**TASK:** Among the records below, one line contains "trainOrientationToLRBG: Q\_DIRLRBG: Orientation"; copy that line and all that follow it, exactly as written.

**MATERIAL FOR THE TASK:**

=-=-=-=-=

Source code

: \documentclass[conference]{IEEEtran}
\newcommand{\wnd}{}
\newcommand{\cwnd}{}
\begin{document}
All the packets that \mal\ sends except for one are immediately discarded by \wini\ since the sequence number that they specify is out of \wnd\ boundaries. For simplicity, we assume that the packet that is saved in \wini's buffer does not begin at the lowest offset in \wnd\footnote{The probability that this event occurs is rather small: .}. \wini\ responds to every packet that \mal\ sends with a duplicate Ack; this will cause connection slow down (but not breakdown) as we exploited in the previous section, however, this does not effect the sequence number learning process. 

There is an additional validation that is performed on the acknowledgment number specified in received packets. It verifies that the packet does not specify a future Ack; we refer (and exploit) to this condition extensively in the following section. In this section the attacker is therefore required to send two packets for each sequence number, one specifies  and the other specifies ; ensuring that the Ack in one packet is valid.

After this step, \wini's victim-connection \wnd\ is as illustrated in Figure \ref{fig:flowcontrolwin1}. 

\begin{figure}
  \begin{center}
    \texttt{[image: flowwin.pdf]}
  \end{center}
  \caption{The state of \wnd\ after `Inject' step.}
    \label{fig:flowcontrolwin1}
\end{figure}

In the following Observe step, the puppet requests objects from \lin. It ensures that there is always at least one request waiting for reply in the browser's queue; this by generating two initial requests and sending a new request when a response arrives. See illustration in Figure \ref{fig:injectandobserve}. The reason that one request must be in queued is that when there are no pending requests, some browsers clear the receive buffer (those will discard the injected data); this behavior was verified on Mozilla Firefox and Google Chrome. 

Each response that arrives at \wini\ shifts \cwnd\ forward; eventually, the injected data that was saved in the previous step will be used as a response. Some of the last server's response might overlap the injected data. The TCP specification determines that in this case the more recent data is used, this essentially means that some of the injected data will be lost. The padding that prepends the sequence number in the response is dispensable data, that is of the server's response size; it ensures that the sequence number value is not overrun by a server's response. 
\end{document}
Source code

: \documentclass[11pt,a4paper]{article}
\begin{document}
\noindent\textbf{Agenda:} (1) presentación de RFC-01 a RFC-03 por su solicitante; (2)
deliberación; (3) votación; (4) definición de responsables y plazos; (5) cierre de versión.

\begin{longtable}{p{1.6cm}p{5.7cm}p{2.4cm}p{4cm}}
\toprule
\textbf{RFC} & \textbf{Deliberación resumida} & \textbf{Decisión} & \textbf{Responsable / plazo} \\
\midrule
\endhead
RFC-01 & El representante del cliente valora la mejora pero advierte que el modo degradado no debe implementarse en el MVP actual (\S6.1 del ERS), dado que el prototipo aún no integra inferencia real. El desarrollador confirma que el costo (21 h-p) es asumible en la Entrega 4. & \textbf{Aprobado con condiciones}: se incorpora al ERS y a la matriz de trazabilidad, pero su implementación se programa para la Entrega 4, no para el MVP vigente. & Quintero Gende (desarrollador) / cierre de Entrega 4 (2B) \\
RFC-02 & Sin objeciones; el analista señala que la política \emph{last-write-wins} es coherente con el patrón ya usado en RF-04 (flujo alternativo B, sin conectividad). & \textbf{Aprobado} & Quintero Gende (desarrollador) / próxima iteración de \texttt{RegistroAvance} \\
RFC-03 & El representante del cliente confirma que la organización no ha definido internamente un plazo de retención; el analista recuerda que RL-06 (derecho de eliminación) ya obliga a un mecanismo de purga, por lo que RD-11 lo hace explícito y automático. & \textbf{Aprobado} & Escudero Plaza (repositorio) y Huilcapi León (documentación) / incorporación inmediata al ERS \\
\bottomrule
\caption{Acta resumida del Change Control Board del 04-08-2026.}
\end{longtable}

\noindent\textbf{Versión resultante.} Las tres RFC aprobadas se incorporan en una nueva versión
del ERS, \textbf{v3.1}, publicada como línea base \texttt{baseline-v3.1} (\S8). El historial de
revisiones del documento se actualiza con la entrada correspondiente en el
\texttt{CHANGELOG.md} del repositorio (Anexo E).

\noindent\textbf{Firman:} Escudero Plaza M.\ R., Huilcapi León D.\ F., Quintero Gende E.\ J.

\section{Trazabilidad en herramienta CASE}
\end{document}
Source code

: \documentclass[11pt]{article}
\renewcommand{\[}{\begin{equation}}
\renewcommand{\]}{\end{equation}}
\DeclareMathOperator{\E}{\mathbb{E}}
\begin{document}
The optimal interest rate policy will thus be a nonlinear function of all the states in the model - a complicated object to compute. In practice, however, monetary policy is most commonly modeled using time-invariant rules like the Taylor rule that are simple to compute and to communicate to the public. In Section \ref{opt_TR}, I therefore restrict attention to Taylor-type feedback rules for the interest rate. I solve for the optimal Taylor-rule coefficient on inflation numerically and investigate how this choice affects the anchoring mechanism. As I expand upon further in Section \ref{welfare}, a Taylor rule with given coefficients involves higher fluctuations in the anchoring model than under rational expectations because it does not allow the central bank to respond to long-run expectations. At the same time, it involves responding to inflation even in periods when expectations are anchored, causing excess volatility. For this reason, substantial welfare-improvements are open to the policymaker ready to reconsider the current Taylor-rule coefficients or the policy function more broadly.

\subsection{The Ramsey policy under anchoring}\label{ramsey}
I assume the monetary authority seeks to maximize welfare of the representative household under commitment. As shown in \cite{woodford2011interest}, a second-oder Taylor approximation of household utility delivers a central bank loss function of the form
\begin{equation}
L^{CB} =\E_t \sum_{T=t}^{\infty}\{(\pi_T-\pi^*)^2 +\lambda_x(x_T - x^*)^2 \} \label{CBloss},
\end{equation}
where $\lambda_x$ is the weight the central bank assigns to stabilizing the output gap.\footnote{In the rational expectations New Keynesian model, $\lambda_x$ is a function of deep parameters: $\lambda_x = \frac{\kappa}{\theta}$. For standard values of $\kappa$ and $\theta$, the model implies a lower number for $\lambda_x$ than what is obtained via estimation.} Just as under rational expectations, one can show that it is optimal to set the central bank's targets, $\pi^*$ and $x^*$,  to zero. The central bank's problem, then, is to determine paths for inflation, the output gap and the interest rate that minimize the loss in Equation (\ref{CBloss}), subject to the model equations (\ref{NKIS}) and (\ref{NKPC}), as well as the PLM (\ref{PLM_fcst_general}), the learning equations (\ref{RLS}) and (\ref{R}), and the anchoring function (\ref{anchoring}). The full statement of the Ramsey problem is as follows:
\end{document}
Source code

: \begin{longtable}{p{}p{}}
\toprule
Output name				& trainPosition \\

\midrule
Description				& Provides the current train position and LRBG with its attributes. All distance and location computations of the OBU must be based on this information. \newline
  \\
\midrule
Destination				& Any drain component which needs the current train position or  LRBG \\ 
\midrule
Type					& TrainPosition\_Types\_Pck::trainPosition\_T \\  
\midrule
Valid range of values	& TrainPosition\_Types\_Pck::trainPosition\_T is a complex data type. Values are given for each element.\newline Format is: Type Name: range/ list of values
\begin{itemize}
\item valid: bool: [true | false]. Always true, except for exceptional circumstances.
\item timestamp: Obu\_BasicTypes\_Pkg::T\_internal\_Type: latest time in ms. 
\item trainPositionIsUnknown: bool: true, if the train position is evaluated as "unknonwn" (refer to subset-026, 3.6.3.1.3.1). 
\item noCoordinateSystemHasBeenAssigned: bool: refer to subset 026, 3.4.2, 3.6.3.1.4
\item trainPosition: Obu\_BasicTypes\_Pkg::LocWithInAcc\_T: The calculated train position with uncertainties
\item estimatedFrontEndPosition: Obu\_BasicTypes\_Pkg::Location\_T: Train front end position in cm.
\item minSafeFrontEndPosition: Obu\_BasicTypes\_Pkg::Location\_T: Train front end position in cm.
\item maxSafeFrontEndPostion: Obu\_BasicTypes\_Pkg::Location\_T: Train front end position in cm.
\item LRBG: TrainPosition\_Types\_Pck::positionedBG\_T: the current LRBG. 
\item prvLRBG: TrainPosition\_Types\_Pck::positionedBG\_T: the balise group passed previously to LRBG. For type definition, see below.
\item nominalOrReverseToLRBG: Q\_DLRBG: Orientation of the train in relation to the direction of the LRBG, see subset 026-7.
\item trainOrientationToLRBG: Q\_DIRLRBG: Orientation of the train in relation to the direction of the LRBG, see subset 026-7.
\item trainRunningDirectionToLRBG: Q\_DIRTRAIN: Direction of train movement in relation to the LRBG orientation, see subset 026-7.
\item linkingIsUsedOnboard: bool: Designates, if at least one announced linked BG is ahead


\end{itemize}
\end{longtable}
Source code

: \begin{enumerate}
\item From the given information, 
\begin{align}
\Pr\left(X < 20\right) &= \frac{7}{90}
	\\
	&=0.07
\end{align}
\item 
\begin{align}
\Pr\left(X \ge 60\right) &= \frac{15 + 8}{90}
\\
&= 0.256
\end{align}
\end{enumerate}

=-=-=-=-=

**EXERCISE RESPONSE:**
\item trainOrientationToLRBG: Q\_DIRLRBG: Orientation of the train in relation to the direction of the LRBG, see subset 026-7.
\item trainRunningDirectionToLRBG: Q\_DIRTRAIN: Direction of train movement in relation to the LRBG orientation, see subset 026-7.
\item linkingIsUsedOnboard: bool: Designates, if at least one announced linked BG is ahead


\end{itemize}
\end{longtable}
Source code

: \begin{enumerate}
\item From the given information, 
\begin{align}
\Pr\left(X < 20\right) &= \frac{7}{90}
	\\
	&=0.07
\end{align}
\item 
\begin{align}
\Pr\left(X \ge 60\right) &= \frac{15 + 8}{90}
\\
&= 0.256
\end{align}
\end{enumerate}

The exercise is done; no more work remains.